▼▼▼

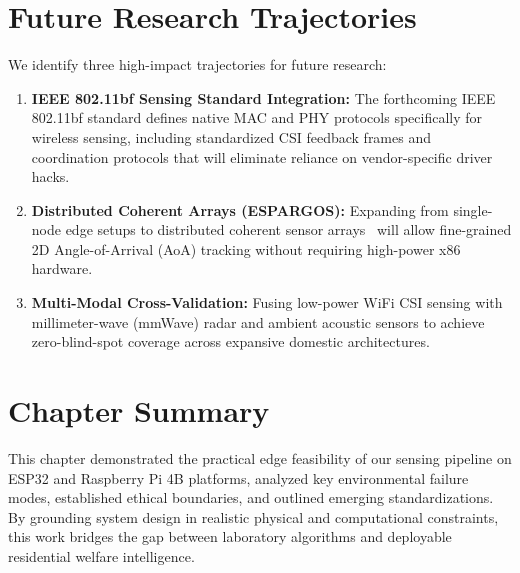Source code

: \section{Future Research Trajectories}
We identify three high-impact trajectories for future research:
\begin{enumerate}
    \item \textbf{IEEE 802.11bf Sensing Standard Integration:} The forthcoming IEEE 802.11bf standard defines native MAC and PHY protocols specifically for wireless sensing, including standardized CSI feedback frames and coordination protocols that will eliminate reliance on vendor-specific driver hacks.
    \item \textbf{Distributed Coherent Arrays (ESPARGOS):} Expanding from single-node edge setups to distributed coherent sensor arrays~\cite{espargos2024espargos} will allow fine-grained 2D Angle-of-Arrival (AoA) tracking without requiring high-power x86 hardware.
    \item \textbf{Multi-Modal Cross-Validation:} Fusing low-power WiFi CSI sensing with millimeter-wave (mmWave) radar and ambient acoustic sensors to achieve zero-blind-spot coverage across expansive domestic architectures.
\end{enumerate}

\section{Chapter Summary}
This chapter demonstrated the practical edge feasibility of our sensing pipeline on ESP32 and Raspberry Pi 4B platforms, analyzed key environmental failure modes, established ethical boundaries, and outlined emerging standardizations. By grounding system design in realistic physical and computational constraints, this work bridges the gap between laboratory algorithms and deployable residential welfare intelligence.
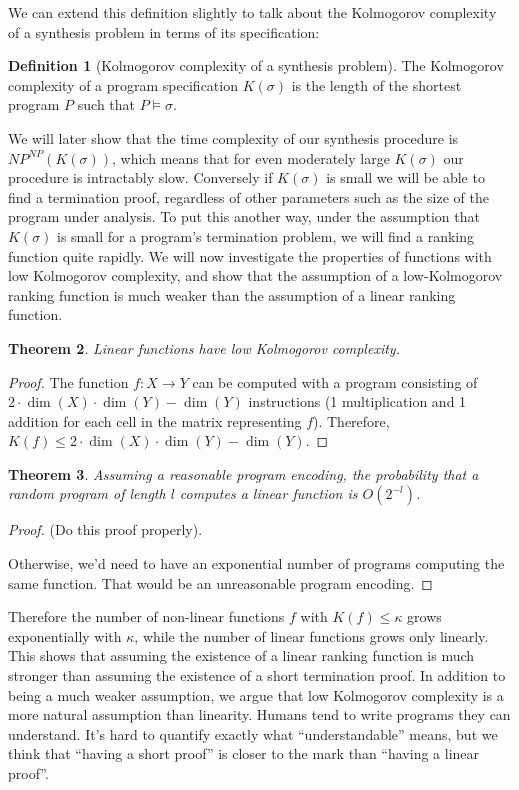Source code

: \documentclass[preprint]{sigplanconf}
\newtheorem{theorem}{Theorem}
\theoremstyle{definition}
\newtheorem{definition}[theorem]{Definition}
\begin{document}
We can extend this definition slightly to talk about the Kolmogorov complexity of a
synthesis problem in terms of its specification:

\begin{definition}[Kolmogorov complexity of a synthesis problem]
 The Kolmogorov complexity of a program specification $K(\sigma)$ is the length of the shortest
 program $P$ such that $P \models \sigma$.
\end{definition}

We will later show that the time complexity of our synthesis procedure is $NP^{NP}(K(\sigma))$,
which means that for even moderately large $K(\sigma)$ our procedure is intractably slow.  Conversely
if $K(\sigma)$ is small we will be able to find a termination proof, regardless of other parameters
such as the size of the program under analysis.  To put this another way, under the assumption
that $K(\sigma)$ is small for a program's termination problem, we will find a ranking function
quite rapidly.  We will now investigate the properties of functions with low Kolmogorov complexity,
and show that the assumption of a low-Kolmogorov ranking function is much weaker than the assumption
of a linear ranking function.


\begin{theorem}
 Linear functions have low Kolmogorov complexity.
\end{theorem}

\begin{proof}
 The function $f: X \to Y$ can be computed with a program consisting of
 $2 \cdot \dim(X) \cdot \dim(Y) - \dim(Y)$ instructions (1 multiplication and 1 addition for
 each cell in the matrix representing $f$).  Therefore,
 $K(f) \leq 2 \cdot \dim(X) \cdot \dim(Y) - \dim(Y)$.
\end{proof}

\begin{theorem}
Assuming a reasonable program encoding, the probability that a random program of length $l$ computes
a linear function is $O(2^{-l})$.
\end{theorem}

\begin{proof}
 (Do this proof properly).
 
 Otherwise, we'd need to have an exponential number of programs computing the same function.
 That would be an unreasonable program encoding.
\end{proof}


Therefore the number of non-linear functions $f$ with $K(f) \leq \kappa$
grows exponentially with $\kappa$, while the number of linear functions
grows only linearly.  This shows that assuming the existence of a linear
ranking function is much stronger than assuming the existence of a short
termination proof.  In addition to being a much weaker assumption,
we argue that low Kolmogorov complexity is a more natural assumption than
linearity.  Humans tend to write programs they can understand.  It's hard
to quantify exactly what ``understandable'' means, but we think that
``having a short proof'' is closer to the mark than ``having a linear proof''.
\end{document}
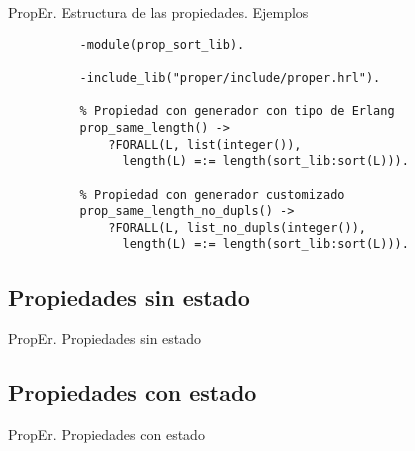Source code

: \documentclass{beamer}
\begin{document}
      \begin{frame}[fragile]{PropEr. Estructura de las propiedades. Ejemplos}
        \begin{verbatim}
          -module(prop_sort_lib).

          -include_lib("proper/include/proper.hrl").

          % Propiedad con generador con tipo de Erlang
          prop_same_length() ->
              ?FORALL(L, list(integer()),
                length(L) =:= length(sort_lib:sort(L))).

          % Propiedad con generador customizado
          prop_same_length_no_dupls() ->
              ?FORALL(L, list_no_dupls(integer()),
                length(L) =:= length(sort_lib:sort(L))).
        \end{verbatim}
      \end{frame}


    \subsection{Propiedades sin estado}
      \begin{frame}{PropEr. Propiedades sin estado}
      \end{frame}
    \subsection{Propiedades con estado}
      \begin{frame}{PropEr. Propiedades con estado}
      \end{frame}
\end{document}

▲▲▲

What to work on –
Copy out every line from the material above where the string "existence" turns up.

Task result –
grows only linearly.  This shows that assuming the existence of a linear
ranking function is much stronger than assuming the existence of a short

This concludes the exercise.